Sunday, November 11, 2007

How Blogging is not the modern Diary

For long, we have read about blog being online diaries. This might be true if all the evidence pointed to people to putting their private thoughts onto their blogs, not afraid to be fearless exhibitionists.

Some people do reveal their inner selves on their blogs.
The occasional sex worker, frustrated entrepreneur, the odd perturbed youngster, the wannabe writer, and some other types.

We might put out everything online, however 'unpretty' that might be, were we savvy to put 'nofollow' notices to search engines and were able to create password-protected blogs, but that is not the case.

Many blogs are notebooks in nature - professionals use this route to share what they are thinking about issues.
Blog Posts like mine are notebooks guised under the garb of newspaper-type, albeit more free-form, columns.
Others are like pamphlets - used by activists, self-promoters, PR people, so-called consultants/advisors and are often advertised as special research reports.

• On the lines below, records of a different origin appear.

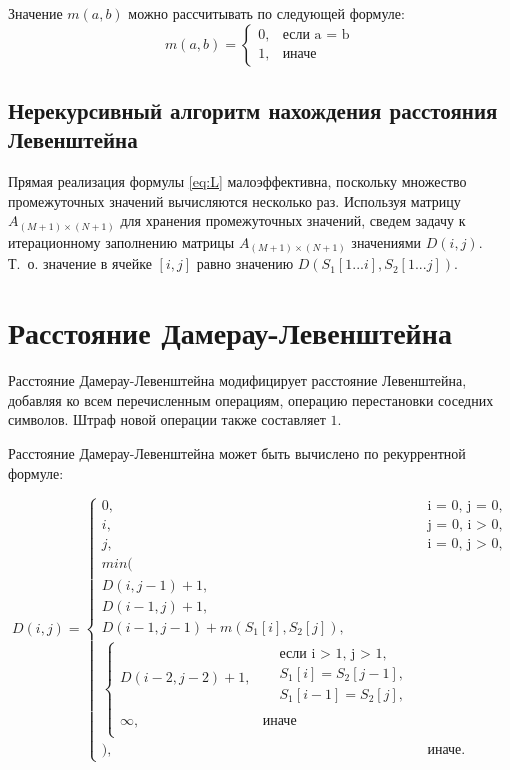 Значение $ m(a, b) $ можно рассчитывать по следующей формуле:
\begin{equation}
	m(a, b) = \begin{cases}
		0, &\text{если a = b}\\
		1, &\text{иначе}
	\end{cases}
\end{equation}

\subsection{Нерекурсивный алгоритм нахождения расстояния Левенштейна}

Прямая реализация формулы \ref{eq:L} малоэффективна, поскольку множество промежуточных значений вычисляются несколько раз. Используя матрицу $ A_{(M+1) \times (N+1)} $ для хранения промежуточных значений, сведем задачу к итерационному заполнению матрицы $ A_{(M+1) \times (N+1)} $ значениями $ D(i, j) $. Т.~о. значение в ячейке $ [i, j] $ равно значению $ D(S_1[1...i], S_2[1...j]) $.

\section{Расстояние Дамерау-Левенштейна}

Расстояние Дамерау-Левенштейна модифицирует расстояние Левенштейна, добавляя ко всем перечисленным операциям, операцию перестановки соседних символов. Штраф новой операции также составляет $ 1 $. 

Расстояние Дамерау-Левенштейна может быть вычислено по рекуррентной формуле:

\begin{equation}
	\label{eq:DL}
	D(i, j) = 
	\begin{cases}
		0, &\text{i = 0, j = 0,}\\
		i, &\text{j = 0, i > 0,}\\
		j, &\text{i = 0, j > 0,}\\
		min(\\
			D(i, j - 1) + 1,\\
			D(i - 1, j) + 1,\\ 
			D(i - 1, j - 1) + m(S_{1}[i], S_{2}[j]), \\
			\begin{cases}
				D(i - 2, j - 2) + 1, & \begin{aligned}
					& \text{если i > 1, j > 1}, \\
					& S_{1}[i] = S_{2}[j - 1], \\
					& S_{1}[i - 1] = S_{2}[j], \\
				\end{aligned}\\
				\infty, & \textrm{иначе} \\
			\end{cases} \\
		), & \textrm{иначе.}
	\end{cases}
\end{equation}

The Online Diary is a advertising medium. A megaphone.
The Online Diary is a conversation.

Wikipedia describes a diary as "a book for writing discrete entries arranged by date" and goes on to say that "some diarists think of their diaries as a special friend".
Even I can't say my blog is my best friend.

A tool, yes.

The Real Diary is often a conversation with yourself. Or with a very close friend.
So, there is a difference.
You, the reader, is not my close friend.

That takes us to the most prized community of all - youngsters.
You might say they have a lot to learn about privacy as they get used to Social Networking sites, which are Instant Messaging services on Speed.
But, youngsters are savvy enough to know that blogs and other online publishing services are not diaries, merely almost free communication tool.